Influence of land use and hydrologic variability on seasonal dissolved organic carbon and nitrate export: insights from a multi-year regional analysis for the northeastern USA

Abstract

Land use/land cover (LULC) change has significant impacts on nutrient loading to aquatic systems and has been linked to deteriorating water quality globally. While many relationships between LULC and nutrient loading have been identified, characterization of the interaction between LULC, climate (specifically variable hydrologic forcing) and solute export across seasonal and interannual time scales is needed to understand the processes that determine nutrient loading and responses to change. Recent advances in high-frequency water quality sensors provide opportunities to assess these interannual relationships with sufficiently high temporal resolution to capture the unpredictable, short-term storm events that likely drive important export mechanisms for dissolved organic carbon (DOC) and nitrate (NO3–N).
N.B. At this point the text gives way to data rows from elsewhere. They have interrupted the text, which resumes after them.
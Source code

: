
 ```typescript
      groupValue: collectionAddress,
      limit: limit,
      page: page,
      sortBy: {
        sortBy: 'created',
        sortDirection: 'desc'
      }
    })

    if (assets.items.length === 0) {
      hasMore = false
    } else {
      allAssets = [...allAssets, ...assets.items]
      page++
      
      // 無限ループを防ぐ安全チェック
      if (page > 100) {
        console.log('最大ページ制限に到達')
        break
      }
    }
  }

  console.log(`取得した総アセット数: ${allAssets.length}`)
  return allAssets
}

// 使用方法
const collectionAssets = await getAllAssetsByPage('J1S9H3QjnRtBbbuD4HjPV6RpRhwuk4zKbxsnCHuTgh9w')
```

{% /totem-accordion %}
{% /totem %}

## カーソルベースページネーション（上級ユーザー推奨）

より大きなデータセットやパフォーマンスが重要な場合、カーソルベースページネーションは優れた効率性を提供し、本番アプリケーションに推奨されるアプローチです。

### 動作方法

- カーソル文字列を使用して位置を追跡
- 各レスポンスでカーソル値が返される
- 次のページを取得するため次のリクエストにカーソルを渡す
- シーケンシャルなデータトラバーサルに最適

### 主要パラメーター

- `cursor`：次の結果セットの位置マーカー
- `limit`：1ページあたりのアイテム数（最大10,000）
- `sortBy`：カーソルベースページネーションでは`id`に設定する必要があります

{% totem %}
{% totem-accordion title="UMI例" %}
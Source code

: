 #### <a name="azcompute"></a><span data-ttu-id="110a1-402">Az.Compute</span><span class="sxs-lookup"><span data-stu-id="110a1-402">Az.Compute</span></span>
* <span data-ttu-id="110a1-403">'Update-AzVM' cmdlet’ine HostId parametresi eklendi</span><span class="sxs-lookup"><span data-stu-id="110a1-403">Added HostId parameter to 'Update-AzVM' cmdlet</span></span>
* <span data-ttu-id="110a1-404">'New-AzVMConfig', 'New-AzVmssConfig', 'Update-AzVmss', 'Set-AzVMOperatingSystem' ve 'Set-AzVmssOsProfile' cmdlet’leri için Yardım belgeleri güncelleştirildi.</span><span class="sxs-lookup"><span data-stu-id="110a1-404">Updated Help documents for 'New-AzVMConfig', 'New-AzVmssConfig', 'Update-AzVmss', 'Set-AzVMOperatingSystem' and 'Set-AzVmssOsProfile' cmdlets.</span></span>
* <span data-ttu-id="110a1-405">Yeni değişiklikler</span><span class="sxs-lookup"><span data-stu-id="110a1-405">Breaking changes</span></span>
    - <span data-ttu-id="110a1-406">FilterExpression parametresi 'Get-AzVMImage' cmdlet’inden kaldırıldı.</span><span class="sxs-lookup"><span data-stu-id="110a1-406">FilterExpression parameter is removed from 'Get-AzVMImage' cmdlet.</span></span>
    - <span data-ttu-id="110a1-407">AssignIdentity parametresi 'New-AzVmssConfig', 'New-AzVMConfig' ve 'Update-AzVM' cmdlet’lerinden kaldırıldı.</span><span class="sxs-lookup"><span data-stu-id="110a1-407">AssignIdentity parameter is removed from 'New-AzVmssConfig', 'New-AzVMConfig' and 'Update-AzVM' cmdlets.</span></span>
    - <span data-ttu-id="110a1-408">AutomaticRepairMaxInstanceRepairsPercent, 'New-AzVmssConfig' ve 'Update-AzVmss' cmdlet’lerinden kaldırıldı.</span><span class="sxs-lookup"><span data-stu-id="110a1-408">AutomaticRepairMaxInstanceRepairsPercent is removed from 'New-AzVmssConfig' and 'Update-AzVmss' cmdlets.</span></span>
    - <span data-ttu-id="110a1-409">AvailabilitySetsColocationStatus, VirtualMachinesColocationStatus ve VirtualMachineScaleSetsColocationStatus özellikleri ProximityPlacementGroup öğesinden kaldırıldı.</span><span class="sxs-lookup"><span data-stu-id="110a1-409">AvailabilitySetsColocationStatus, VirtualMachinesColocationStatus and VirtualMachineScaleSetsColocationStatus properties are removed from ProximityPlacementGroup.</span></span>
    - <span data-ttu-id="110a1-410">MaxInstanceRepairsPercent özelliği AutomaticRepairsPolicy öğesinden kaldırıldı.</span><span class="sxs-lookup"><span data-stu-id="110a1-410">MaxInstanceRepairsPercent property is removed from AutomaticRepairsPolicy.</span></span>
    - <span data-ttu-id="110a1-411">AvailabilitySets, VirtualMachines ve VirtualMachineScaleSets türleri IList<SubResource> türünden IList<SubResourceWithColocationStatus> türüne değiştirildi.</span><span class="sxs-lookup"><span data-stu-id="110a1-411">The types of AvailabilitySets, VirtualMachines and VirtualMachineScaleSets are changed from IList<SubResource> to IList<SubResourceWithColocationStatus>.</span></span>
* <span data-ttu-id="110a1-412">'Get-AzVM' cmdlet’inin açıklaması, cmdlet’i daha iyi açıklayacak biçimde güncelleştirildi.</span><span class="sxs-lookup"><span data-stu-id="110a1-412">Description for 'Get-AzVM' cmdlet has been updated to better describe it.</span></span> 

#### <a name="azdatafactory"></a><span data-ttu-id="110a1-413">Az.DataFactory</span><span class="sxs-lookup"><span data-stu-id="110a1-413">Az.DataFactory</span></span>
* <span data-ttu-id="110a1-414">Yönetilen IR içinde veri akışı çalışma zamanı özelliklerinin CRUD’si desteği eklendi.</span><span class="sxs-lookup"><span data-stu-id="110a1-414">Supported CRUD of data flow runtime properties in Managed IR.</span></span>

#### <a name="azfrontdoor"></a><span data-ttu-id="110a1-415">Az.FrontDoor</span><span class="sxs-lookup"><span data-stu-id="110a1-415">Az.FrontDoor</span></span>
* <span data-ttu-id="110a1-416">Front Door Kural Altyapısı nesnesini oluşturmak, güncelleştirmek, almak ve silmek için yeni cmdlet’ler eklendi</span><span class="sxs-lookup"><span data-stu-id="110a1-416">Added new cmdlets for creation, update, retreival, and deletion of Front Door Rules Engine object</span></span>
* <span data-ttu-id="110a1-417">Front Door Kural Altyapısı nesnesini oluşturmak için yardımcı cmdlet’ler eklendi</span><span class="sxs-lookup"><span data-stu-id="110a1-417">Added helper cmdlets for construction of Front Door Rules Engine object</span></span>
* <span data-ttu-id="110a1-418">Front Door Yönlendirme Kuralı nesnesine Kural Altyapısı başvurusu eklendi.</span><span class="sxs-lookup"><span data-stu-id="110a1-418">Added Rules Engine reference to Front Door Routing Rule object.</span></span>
We deployed a network of in situ sensors in forested, agricultural, and urban watersheds across the northeastern United States. Using 2 years of high-frequency sensor data, we provide a regional assessment of how LULC and hydrologic variability affected the timing and magnitude of dissolved organic carbon and nitrate export, and the status of watershed fluxes as either supply or transport controlled. Analysis of annual export dynamics revealed systematic differences in the timing and magnitude of DOC and NO3–N delivery among different LULC classes, with distinct regional similarities in the timing of DOC and NO3–N fluxes from forested and urban watersheds. Conversely, export dynamics at agricultural sites appeared to be highly site-specific, likely driven by local agricultural practices and regulations. Furthermore, the magnitude of solute fluxes across watersheds responded strongly to interannual variability in rainfall, suggesting a high degree of hydrologic control over nutrient loading across the region. Thus, there is strong potential for climate-driven changes in regional hydrologic cycles to drive variation in the magnitude of downstream nutrient fluxes, particularly in watersheds where solute supply and/or transport has been modified.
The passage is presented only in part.